- Problem to work on: Scan the listing below for the word "DoxyCompactItemize" and copy every line where it occurs.

::: Entries provided :::

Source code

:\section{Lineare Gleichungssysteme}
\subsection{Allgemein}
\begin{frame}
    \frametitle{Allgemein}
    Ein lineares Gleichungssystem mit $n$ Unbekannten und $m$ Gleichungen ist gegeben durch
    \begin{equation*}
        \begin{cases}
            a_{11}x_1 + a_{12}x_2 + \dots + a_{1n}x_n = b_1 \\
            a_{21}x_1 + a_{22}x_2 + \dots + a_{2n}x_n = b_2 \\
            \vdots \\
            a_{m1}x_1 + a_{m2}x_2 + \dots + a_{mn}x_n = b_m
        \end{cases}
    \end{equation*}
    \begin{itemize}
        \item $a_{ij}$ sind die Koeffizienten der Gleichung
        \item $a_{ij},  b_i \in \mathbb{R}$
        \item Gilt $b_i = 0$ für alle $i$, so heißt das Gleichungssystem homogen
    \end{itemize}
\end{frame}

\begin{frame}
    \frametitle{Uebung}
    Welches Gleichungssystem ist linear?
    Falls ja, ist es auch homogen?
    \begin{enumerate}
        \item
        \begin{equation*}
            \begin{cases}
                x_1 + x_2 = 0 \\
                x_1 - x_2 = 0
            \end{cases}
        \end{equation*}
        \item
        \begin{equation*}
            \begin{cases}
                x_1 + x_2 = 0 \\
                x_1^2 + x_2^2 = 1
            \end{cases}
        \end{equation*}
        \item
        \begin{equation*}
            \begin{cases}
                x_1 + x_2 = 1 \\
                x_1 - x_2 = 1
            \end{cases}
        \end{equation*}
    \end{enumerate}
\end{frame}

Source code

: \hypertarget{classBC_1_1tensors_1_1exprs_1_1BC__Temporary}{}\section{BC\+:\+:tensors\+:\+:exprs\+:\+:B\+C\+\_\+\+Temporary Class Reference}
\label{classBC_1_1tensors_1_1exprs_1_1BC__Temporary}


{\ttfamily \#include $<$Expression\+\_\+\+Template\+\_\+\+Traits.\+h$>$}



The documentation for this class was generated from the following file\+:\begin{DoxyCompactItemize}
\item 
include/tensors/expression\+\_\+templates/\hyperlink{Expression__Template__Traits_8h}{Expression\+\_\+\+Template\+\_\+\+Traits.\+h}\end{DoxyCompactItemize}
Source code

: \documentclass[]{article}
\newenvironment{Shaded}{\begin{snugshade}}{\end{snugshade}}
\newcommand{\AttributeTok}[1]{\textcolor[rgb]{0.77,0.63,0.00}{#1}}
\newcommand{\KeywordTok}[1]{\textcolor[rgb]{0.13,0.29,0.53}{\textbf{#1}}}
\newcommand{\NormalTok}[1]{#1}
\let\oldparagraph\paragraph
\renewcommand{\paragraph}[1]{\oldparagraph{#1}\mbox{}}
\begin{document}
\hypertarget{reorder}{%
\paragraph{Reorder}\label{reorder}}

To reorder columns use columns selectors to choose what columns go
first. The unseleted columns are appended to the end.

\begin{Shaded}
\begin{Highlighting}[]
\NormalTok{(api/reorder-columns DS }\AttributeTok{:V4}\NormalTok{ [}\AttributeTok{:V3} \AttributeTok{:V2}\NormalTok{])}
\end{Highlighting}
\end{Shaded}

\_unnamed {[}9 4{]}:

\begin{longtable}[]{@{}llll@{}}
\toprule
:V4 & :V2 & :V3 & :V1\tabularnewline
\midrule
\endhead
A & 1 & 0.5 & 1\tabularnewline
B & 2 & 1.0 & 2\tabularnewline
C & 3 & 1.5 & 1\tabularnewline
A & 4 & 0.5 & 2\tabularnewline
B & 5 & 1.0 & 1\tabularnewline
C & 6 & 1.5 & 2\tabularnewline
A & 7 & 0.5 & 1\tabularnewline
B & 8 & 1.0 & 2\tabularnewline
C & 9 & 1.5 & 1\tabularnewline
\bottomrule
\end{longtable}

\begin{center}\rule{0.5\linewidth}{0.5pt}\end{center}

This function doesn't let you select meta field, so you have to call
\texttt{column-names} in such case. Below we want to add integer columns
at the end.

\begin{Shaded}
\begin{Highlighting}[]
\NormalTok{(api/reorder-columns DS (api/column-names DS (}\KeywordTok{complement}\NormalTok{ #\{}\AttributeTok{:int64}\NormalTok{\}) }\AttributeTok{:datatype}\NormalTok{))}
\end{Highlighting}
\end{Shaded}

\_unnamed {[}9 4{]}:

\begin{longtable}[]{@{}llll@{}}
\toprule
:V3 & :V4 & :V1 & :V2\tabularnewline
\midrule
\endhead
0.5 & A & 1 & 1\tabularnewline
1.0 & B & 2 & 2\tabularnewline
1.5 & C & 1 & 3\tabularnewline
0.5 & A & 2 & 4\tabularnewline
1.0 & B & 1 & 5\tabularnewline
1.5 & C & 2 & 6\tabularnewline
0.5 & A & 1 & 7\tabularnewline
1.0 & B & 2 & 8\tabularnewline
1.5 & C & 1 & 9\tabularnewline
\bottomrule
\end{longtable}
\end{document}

:::

- Solution to the problem:
The documentation for this class was generated from the following file\+:\begin{DoxyCompactItemize}
include/tensors/expression\+\_\+templates/\hyperlink{Expression__Template__Traits_8h}{Expression\+\_\+\+Template\+\_\+\+Traits.\+h}\end{DoxyCompactItemize}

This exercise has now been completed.